[Source data]
☆ ☆ ☆
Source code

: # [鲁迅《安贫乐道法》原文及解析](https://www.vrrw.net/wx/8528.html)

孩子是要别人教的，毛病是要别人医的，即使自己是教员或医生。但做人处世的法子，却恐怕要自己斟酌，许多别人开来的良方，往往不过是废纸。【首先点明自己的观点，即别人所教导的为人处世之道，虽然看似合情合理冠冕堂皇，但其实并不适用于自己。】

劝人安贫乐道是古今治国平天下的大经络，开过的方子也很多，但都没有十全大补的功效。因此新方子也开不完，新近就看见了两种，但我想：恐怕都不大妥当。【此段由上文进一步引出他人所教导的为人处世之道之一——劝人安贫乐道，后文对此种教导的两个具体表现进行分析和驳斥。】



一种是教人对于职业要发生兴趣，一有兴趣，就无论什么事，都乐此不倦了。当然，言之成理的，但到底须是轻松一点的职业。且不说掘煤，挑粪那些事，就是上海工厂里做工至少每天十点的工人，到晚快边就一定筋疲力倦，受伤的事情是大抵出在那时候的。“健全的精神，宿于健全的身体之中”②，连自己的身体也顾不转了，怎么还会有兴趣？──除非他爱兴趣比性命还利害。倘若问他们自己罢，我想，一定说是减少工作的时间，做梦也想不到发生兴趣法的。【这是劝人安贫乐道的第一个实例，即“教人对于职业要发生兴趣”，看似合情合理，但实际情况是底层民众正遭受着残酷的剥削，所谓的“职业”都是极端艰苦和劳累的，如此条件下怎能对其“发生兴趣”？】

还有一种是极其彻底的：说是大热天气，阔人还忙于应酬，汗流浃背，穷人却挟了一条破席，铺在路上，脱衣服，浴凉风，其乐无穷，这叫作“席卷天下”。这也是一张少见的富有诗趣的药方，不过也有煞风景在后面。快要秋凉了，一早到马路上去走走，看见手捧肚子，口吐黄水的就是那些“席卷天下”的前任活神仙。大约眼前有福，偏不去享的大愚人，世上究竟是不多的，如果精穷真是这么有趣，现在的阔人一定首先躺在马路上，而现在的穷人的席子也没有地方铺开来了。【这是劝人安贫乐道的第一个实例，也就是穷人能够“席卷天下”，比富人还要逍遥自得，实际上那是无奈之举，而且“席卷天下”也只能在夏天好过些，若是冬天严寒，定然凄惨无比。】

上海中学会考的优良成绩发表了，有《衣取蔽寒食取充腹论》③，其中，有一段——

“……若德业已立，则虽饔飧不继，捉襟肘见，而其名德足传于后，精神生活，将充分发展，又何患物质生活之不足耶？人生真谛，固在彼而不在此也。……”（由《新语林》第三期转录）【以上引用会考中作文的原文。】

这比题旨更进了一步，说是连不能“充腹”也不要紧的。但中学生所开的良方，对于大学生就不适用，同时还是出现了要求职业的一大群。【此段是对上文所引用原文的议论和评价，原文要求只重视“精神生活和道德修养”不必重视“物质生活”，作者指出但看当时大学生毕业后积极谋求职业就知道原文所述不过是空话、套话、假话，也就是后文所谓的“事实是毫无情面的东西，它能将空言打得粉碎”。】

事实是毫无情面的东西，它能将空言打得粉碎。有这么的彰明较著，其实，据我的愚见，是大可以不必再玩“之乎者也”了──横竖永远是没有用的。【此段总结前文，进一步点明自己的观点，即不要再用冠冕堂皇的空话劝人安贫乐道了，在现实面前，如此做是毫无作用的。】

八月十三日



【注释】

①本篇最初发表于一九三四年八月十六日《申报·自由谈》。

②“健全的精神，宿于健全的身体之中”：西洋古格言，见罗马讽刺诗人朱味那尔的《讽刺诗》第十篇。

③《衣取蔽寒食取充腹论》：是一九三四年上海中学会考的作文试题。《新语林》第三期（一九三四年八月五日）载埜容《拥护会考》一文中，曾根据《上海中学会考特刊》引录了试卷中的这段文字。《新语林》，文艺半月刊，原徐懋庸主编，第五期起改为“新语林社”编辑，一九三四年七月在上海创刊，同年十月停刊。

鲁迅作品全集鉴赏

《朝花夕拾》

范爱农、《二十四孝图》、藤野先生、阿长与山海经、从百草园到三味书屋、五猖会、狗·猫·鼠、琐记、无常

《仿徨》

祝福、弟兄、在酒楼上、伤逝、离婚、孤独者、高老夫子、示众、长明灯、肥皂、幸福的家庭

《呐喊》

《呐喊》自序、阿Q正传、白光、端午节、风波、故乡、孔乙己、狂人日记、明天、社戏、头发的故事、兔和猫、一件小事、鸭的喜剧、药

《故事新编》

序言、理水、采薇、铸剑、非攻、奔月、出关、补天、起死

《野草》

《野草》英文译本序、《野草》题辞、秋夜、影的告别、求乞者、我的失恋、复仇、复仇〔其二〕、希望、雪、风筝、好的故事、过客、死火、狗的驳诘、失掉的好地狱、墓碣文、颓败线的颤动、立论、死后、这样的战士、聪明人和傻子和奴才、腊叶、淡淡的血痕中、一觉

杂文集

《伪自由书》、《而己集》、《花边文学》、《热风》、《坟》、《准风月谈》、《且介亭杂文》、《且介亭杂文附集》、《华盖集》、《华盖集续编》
☆ ☆ ☆
■ EXERCISE: Every entry must appear in the answer exactly as written.

■ SOLUTION FOR THIS PROBLEM:
Source code

: # [鲁迅《安贫乐道法》原文及解析](https://www.vrrw.net/wx/8528.html)

孩子是要别人教的，毛病是要别人医的，即使自己是教员或医生。但做人处世的法子，却恐怕要自己斟酌，许多别人开来的良方，往往不过是废纸。【首先点明自己的观点，即别人所教导的为人处世之道，虽然看似合情合理冠冕堂皇，但其实并不适用于自己。】

劝人安贫乐道是古今治国平天下的大经络，开过的方子也很多，但都没有十全大补的功效。因此新方子也开不完，新近就看见了两种，但我想：恐怕都不大妥当。【此段由上文进一步引出他人所教导的为人处世之道之一——劝人安贫乐道，后文对此种教导的两个具体表现进行分析和驳斥。】



一种是教人对于职业要发生兴趣，一有兴趣，就无论什么事，都乐此不倦了。当然，言之成理的，但到底须是轻松一点的职业。且不说掘煤，挑粪那些事，就是上海工厂里做工至少每天十点的工人，到晚快边就一定筋疲力倦，受伤的事情是大抵出在那时候的。“健全的精神，宿于健全的身体之中”②，连自己的身体也顾不转了，怎么还会有兴趣？──除非他爱兴趣比性命还利害。倘若问他们自己罢，我想，一定说是减少工作的时间，做梦也想不到发生兴趣法的。【这是劝人安贫乐道的第一个实例，即“教人对于职业要发生兴趣”，看似合情合理，但实际情况是底层民众正遭受着残酷的剥削，所谓的“职业”都是极端艰苦和劳累的，如此条件下怎能对其“发生兴趣”？】

还有一种是极其彻底的：说是大热天气，阔人还忙于应酬，汗流浃背，穷人却挟了一条破席，铺在路上，脱衣服，浴凉风，其乐无穷，这叫作“席卷天下”。这也是一张少见的富有诗趣的药方，不过也有煞风景在后面。快要秋凉了，一早到马路上去走走，看见手捧肚子，口吐黄水的就是那些“席卷天下”的前任活神仙。大约眼前有福，偏不去享的大愚人，世上究竟是不多的，如果精穷真是这么有趣，现在的阔人一定首先躺在马路上，而现在的穷人的席子也没有地方铺开来了。【这是劝人安贫乐道的第一个实例，也就是穷人能够“席卷天下”，比富人还要逍遥自得，实际上那是无奈之举，而且“席卷天下”也只能在夏天好过些，若是冬天严寒，定然凄惨无比。】

上海中学会考的优良成绩发表了，有《衣取蔽寒食取充腹论》③，其中，有一段——

“……若德业已立，则虽饔飧不继，捉襟肘见，而其名德足传于后，精神生活，将充分发展，又何患物质生活之不足耶？人生真谛，固在彼而不在此也。……”（由《新语林》第三期转录）【以上引用会考中作文的原文。】

这比题旨更进了一步，说是连不能“充腹”也不要紧的。但中学生所开的良方，对于大学生就不适用，同时还是出现了要求职业的一大群。【此段是对上文所引用原文的议论和评价，原文要求只重视“精神生活和道德修养”不必重视“物质生活”，作者指出但看当时大学生毕业后积极谋求职业就知道原文所述不过是空话、套话、假话，也就是后文所谓的“事实是毫无情面的东西，它能将空言打得粉碎”。】

事实是毫无情面的东西，它能将空言打得粉碎。有这么的彰明较著，其实，据我的愚见，是大可以不必再玩“之乎者也”了──横竖永远是没有用的。【此段总结前文，进一步点明自己的观点，即不要再用冠冕堂皇的空话劝人安贫乐道了，在现实面前，如此做是毫无作用的。】

八月十三日



【注释】

①本篇最初发表于一九三四年八月十六日《申报·自由谈》。

②“健全的精神，宿于健全的身体之中”：西洋古格言，见罗马讽刺诗人朱味那尔的《讽刺诗》第十篇。

③《衣取蔽寒食取充腹论》：是一九三四年上海中学会考的作文试题。《新语林》第三期（一九三四年八月五日）载埜容《拥护会考》一文中，曾根据《上海中学会考特刊》引录了试卷中的这段文字。《新语林》，文艺半月刊，原徐懋庸主编，第五期起改为“新语林社”编辑，一九三四年七月在上海创刊，同年十月停刊。

鲁迅作品全集鉴赏

《朝花夕拾》

范爱农、《二十四孝图》、藤野先生、阿长与山海经、从百草园到三味书屋、五猖会、狗·猫·鼠、琐记、无常

《仿徨》

祝福、弟兄、在酒楼上、伤逝、离婚、孤独者、高老夫子、示众、长明灯、肥皂、幸福的家庭

《呐喊》

《呐喊》自序、阿Q正传、白光、端午节、风波、故乡、孔乙己、狂人日记、明天、社戏、头发的故事、兔和猫、一件小事、鸭的喜剧、药

《故事新编》

序言、理水、采薇、铸剑、非攻、奔月、出关、补天、起死

《野草》

《野草》英文译本序、《野草》题辞、秋夜、影的告别、求乞者、我的失恋、复仇、复仇〔其二〕、希望、雪、风筝、好的故事、过客、死火、狗的驳诘、失掉的好地狱、墓碣文、颓败线的颤动、立论、死后、这样的战士、聪明人和傻子和奴才、腊叶、淡淡的血痕中、一觉

杂文集

《伪自由书》、《而己集》、《花边文学》、《热风》、《坟》、《准风月谈》、《且介亭杂文》、《且介亭杂文附集》、《华盖集》、《华盖集续编》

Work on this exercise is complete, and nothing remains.